Let $\displaystyle m$ be a non-negative integer. Prove that
$\displaystyle \prod_{k=1}^{m} \tan\left(\frac{\pi k}{2m+1}\right) = \sqrt{2m+1}$
This is a proof I wrote which uses the same idea as an elementary proof of the Basel problem which I've seen, but it is somewhat different.
Lemma 1: For any odd positive a, $\displaystyle \sin(ax)$ can be expressed as a polynomial in $\displaystyle \sin(x)$ of degree a with exclusively odd powers. Example: $\displaystyle \sin(3x) = -4\sin^3(x) + 3\sin(x)$
This can be proven by induction using the identity $\displaystyle \sin(nx) = 2\cos(x)\sin((n-1)\cdot x) - \sin((n-2)\cdot x)$. I won't prove it here, it is a known fact and easy to look up.
Let $\displaystyle n = 2m+1$, where m is the variable in the original problem, and $\displaystyle f(x)$ be defined as follows:
$\displaystyle f(x) = \frac{1}{x} \cdot (1+x^2)^{\frac{n}{2}}\cdot\sin(n\cdot\arctan(x))$
We make the claim that f(x) is a polynomial of n-1 degree, when x≠0, and prove it as follows.

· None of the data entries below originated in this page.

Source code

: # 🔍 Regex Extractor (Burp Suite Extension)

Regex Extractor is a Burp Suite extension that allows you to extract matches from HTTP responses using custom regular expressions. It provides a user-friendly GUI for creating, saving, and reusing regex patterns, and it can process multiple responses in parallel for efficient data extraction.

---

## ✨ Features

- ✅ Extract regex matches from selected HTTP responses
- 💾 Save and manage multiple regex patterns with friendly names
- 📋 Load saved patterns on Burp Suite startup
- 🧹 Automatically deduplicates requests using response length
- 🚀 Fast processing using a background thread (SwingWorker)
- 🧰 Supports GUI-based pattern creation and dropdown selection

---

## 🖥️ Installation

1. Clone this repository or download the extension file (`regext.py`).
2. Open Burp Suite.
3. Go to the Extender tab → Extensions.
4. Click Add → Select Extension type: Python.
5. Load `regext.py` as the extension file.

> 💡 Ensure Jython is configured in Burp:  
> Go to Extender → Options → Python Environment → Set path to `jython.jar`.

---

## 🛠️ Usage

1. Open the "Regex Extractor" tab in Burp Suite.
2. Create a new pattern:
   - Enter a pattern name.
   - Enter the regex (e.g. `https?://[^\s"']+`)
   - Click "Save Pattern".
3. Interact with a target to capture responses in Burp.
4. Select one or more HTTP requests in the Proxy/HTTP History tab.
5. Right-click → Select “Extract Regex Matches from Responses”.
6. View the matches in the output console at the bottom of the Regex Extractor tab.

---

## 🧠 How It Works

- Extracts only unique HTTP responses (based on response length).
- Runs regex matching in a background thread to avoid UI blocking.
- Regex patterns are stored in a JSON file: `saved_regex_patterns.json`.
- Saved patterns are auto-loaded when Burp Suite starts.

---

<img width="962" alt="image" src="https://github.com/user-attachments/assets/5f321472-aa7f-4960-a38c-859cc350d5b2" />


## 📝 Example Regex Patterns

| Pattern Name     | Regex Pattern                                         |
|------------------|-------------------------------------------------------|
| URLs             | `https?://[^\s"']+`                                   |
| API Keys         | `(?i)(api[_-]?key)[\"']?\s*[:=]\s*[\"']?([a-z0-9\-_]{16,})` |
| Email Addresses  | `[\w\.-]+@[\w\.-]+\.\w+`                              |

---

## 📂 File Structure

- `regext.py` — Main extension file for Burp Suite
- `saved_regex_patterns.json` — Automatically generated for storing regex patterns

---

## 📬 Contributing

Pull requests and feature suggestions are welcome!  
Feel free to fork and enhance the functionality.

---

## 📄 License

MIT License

According to lemma 1, $\displaystyle \sin(n\cdot\arctan(x))$ can be expressed as an n-degree polynomial in $\displaystyle \sin(\arctan(x))$, which includes only odd powers. After simplifying,$\displaystyle \sin(\arctan(x)) = \frac{x}{\sqrt{1+x^2}}$ at all real numbers. Therefore $\displaystyle \sin(n\cdot\arctan(x))$ can be written as a sum of terms of the form $\displaystyle a_r \left (\frac{x}{\sqrt{1+x^2}} \right )^r$, where r is a positive odd integer. So f(x) can be written as a sum of terms of the form $\displaystyle a_r \cdot x^{r-1}\cdot(1+x^2)^{\frac{n-r}{2}}$, each of which is a polynomial of degree n-1, because (n-r) is even and r ≠ 0. Thus f(x) is of degree n-1.

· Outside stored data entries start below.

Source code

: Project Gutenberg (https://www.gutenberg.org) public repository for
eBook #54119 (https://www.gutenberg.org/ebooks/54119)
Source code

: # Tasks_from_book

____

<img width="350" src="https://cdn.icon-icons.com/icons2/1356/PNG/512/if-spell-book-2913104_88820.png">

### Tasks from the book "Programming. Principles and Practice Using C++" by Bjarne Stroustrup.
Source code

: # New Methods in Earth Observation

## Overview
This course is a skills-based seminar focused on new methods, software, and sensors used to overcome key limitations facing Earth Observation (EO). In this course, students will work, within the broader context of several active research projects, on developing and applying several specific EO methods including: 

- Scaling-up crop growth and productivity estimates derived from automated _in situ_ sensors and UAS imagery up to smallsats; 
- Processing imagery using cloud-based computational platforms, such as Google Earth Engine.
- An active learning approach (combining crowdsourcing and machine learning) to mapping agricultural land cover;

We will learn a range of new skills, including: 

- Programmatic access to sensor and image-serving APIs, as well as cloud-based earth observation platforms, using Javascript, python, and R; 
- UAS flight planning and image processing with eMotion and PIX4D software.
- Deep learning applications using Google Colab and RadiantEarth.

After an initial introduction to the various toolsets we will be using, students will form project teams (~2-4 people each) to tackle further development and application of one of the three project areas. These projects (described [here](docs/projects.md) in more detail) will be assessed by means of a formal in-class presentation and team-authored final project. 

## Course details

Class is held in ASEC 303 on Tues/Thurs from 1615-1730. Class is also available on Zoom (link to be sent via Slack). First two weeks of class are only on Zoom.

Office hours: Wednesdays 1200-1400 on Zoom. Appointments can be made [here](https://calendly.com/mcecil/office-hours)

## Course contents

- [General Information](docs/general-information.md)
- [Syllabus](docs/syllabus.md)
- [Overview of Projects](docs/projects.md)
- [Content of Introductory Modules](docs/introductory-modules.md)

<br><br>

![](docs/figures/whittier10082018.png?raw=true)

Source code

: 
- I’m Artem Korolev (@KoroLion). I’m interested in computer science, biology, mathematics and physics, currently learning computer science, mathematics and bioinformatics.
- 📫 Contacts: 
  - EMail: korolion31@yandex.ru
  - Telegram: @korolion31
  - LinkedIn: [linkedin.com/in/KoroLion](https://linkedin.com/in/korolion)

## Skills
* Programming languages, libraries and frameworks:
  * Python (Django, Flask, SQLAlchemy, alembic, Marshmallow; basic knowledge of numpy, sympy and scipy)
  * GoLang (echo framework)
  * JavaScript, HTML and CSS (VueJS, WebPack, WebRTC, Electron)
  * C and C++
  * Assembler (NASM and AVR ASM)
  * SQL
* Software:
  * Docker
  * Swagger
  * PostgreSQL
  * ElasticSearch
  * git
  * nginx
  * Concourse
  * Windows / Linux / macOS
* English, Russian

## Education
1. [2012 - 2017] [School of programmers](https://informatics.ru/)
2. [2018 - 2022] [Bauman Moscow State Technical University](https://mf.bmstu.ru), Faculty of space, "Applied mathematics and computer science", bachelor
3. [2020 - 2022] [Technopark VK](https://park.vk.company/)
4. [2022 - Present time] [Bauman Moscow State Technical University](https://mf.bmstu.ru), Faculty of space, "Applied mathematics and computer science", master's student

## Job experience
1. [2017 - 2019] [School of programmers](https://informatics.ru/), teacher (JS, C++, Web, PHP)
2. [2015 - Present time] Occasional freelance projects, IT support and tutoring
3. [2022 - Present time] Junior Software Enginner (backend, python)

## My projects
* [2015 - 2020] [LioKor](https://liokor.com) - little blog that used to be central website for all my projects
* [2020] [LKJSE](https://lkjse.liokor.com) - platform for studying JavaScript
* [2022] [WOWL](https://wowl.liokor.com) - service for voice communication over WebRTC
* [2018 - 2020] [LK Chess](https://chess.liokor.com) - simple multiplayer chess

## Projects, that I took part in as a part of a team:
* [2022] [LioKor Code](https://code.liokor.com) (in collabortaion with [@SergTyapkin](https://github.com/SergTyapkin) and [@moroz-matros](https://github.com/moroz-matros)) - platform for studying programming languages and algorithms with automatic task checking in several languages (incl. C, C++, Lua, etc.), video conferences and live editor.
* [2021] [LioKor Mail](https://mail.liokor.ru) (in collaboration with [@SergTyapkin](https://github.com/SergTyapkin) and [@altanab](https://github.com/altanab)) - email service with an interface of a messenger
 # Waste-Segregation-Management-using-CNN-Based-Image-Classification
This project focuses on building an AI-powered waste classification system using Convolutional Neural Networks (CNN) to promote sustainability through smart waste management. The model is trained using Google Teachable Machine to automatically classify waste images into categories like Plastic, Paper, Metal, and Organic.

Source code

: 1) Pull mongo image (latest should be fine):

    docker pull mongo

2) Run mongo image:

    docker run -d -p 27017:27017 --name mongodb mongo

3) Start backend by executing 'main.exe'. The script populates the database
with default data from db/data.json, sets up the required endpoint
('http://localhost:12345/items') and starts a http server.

The roots of f(x) occur precisely where $\displaystyle n \cdot \arctan(x)$ is an integer multiple of $\displaystyle \pi$, with the exception of zero, because it cancels with the 1/x term, and f(0) is undefined. Because tan(x) is one-to-one on the interval $\displaystyle (-\frac{\pi}{2},\frac{\pi}{2})$ and ranges from -infinity to infinity, each root can be expressed uniquely as the tangent of a number in this interval. So the zeroes occur when $\displaystyle x = \tan\left (\pm\frac{k\pi}{2m+1}}\right ), 1 \leq k \leq m$ (Recall that (2m+1) = n). So there are 2m = n - 1 roots, as expected by the degree of the polynomial.

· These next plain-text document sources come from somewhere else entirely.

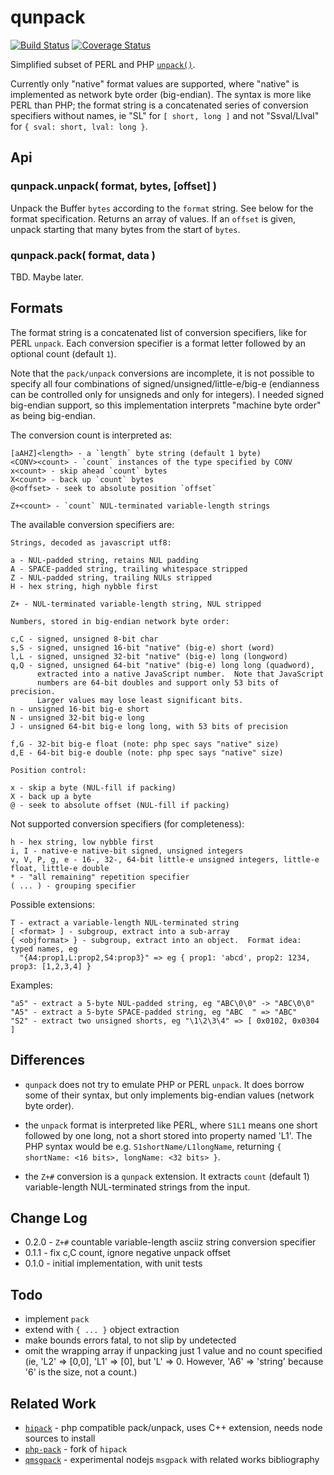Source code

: qunpack
=======
[![Build Status](https://api.travis-ci.org/andrasq/node-qunpack.svg?branch=master)](https://travis-ci.org/andrasq/node-qunpack?branch=master)
[![Coverage Status](https://codecov.io/github/andrasq/node-qunpack/coverage.svg?branch=master)](https://codecov.io/github/andrasq/node-qunpack?branch=master)

Simplified subset of PERL and PHP [`unpack()`](http://php.net/manual/en/function.unpack.php).

Currently only "native" format values are supported, where "native" is implemented as
network byte order (big-endian).  The syntax is more like PERL than PHP; the format string is
a concatenated series of conversion specifiers without names, ie "SL" for `[ short, long ]`
and not "Ssval/Llval" for `{ sval: short, lval: long }`.


Api
---

### qunpack.unpack( format, bytes, [offset] )

Unpack the Buffer `bytes` according to the `format` string.  See below for the format
specification.  Returns an array of values.  If an `offset` is given, unpack starting
that many bytes from the start of `bytes`.

### qunpack.pack( format, data )

TBD.  Maybe later.


Formats
-------

The format string is a concatenated list of conversion specifiers, like for PERL
`unpack`.  Each conversion specifier is a format letter followed by an optional
count (default `1`).

Note that the `pack/unpack` conversions are incomplete, it is not possible to specify
all four combinations of signed/unsigned/little-e/big-e (endianness can be controlled
only for unsigneds and only for integers).  I needed signed big-endian support, so
this implementation interprets "machine byte order" as being big-endian.

The conversion count is interpreted as:

    [aAHZ]<length> - a `length` byte string (default 1 byte)
    <CONV><count> - `count` instances of the type specified by CONV
    x<count> - skip ahead `count` bytes
    X<count> - back up `count` bytes
    @<offset> - seek to absolute position `offset`

    Z+<count> - `count` NUL-terminated variable-length strings

The available conversion specifiers are:

    Strings, decoded as javascript utf8:

    a - NUL-padded string, retains NUL padding
    A - SPACE-padded string, trailing whitespace stripped
    Z - NUL-padded string, trailing NULs stripped
    H - hex string, high nybble first

    Z+ - NUL-terminated variable-length string, NUL stripped

    Numbers, stored in big-endian network byte order:

    c,C - signed, unsigned 8-bit char
    s,S - signed, unsigned 16-bit "native" (big-e) short (word)
    l,L - signed, unsigned 32-bit "native" (big-e) long (longword)
    q,Q - signed, unsigned 64-bit "native" (big-e) long long (quadword),
          extracted into a native JavaScript number.  Note that JavaScript
          numbers are 64-bit doubles and support only 53 bits of precision.
          Larger values may lose least significant bits.
    n - unsigned 16-bit big-e short
    N - unsigned 32-bit big-e long
    J - unsigned 64-bit big-e long long, with 53 bits of precision

    f,G - 32-bit big-e float (note: php spec says "native" size)
    d,E - 64-bit big-e double (note: php spec says "native" size)

    Position control:

    x - skip a byte (NUL-fill if packing)
    X - back up a byte
    @ - seek to absolute offset (NUL-fill if packing)

Not supported conversion specifiers (for completeness):

    h - hex string, low nybble first
    i, I - native-e native-bit signed, unsigned integers
    v, V, P, g, e - 16-, 32-, 64-bit little-e unsigned integers, little-e float, little-e double
    * - "all remaining" repetition specifier
    ( ... ) - grouping specifier

Possible extensions:

    T - extract a variable-length NUL-terminated string
    [ <format> ] - subgroup, extract into a sub-array
    { <objformat> } - subgroup, extract into an object.  Format idea: typed names, eg
      "{A4:prop1,L:prop2,S4:prop3}" => eg { prop1: 'abcd', prop2: 1234, prop3: [1,2,3,4] }

Examples:

    "a5" - extract a 5-byte NUL-padded string, eg "ABC\0\0" -> "ABC\0\0"
    "A5" - extract a 5-byte SPACE-padded string, eg "ABC  " => "ABC"
    "S2" - extract two unsigned shorts, eg "\1\2\3\4" => [ 0x0102, 0x0304 ]


Differences
-----------

- `qunpack` does not try to emulate PHP or PERL `unpack`.  It does borrow some of
  their syntax, but only implements big-endian values (network byte order).

- the `unpack` format is interpreted like PERL, where `S1L1` means one short followed by
  one long, not a short stored into property named 'L1'.  The PHP syntax would be e.g.
  `S1shortName/L1longName`, returning `{ shortName: <16 bits>, longName: <32 bits> }`.

- the `Z+#` conversion is a `qunpack` extension.  It extracts `count` (default 1)
  variable-length NUL-terminated strings from the input.

Change Log
----------

- 0.2.0 - `Z+#` countable variable-length asciiz string conversion specifier
- 0.1.1 - fix c,C count, ignore negative unpack offset
- 0.1.0 - initial implementation, with unit tests


Todo
----

- implement `pack`
- extend with `{ ... }` object extraction
- make bounds errors fatal, to not slip by undetected
- omit the wrapping array if unpacking just 1 value and no count specified
  (ie, 'L2' => [0,0], 'L1' => [0], but 'L' => 0.  However, 'A6' => 'string'
  because '6' is the size, not a count.)

Related Work
------------

- [`hipack`](https://npmjs.com/package/hipack) - php compatible pack/unpack, uses C++ extension, needs node sources to install
- [`php-pack`](https://npmjs.com/package/php-pack) - fork of `hipack`
- [`qmsgpack`](https://github.com/andrasq/node-q-msgpack) - experimental nodejs `msgpack` with related works bibliography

The product of all roots of an even-degree polynomial p(x) is obtained by dividing p(0) by the leading coefficient (because a polynomial can be expressed as $\displaystyle c_0(x-r_1)(x-r_2)....(x-r_p).$)
f(0) is undefined, but because at all other points it coincides with a polynomial which is continuous everywhere, the limit at 0 must exist. So we proceed with:
$\displaystyle \lim_{x \to 0} \left(\frac{1}{x} \cdot (1+x^2)^{\frac{n}{2}}\cdot\sin(n\cdot\arctan(x)) \right ) = n$
By simplification and L'Hôpital's. The leading coefficient of f(x) can be calculated by
$\displaystyle \lim_{x \to \infty} \frac {f(x)}{x^{n-1}}$
$\displaystyle = \lim_{x \to \infty} \frac{\frac{1}{x} \cdot (1+x^2)^{\frac{n}{2}}\cdot\sin(n\cdot\arctan(x))}{ x^{n-1}}$
$\displaystyle = \lim_{x \to \infty} \frac{(1+x^2)^{\frac{n}{2}}}{x^n} \cdot\sin(n\frac{\pi}{2})$
$\displaystyle = 1 \cdot \pm1 = \pm1$
Therefore the product of the roots is $\displaystyle \frac{f(0)}{\pm 1} = \pm n = \pm(2m+1)$. But the absolute value of this is simply the square of the desired product in the original problem, because each positive root has a negative counterpart. Thus the desired product is $\displaystyle \sqrt{2m +1}$, and this completes the proof.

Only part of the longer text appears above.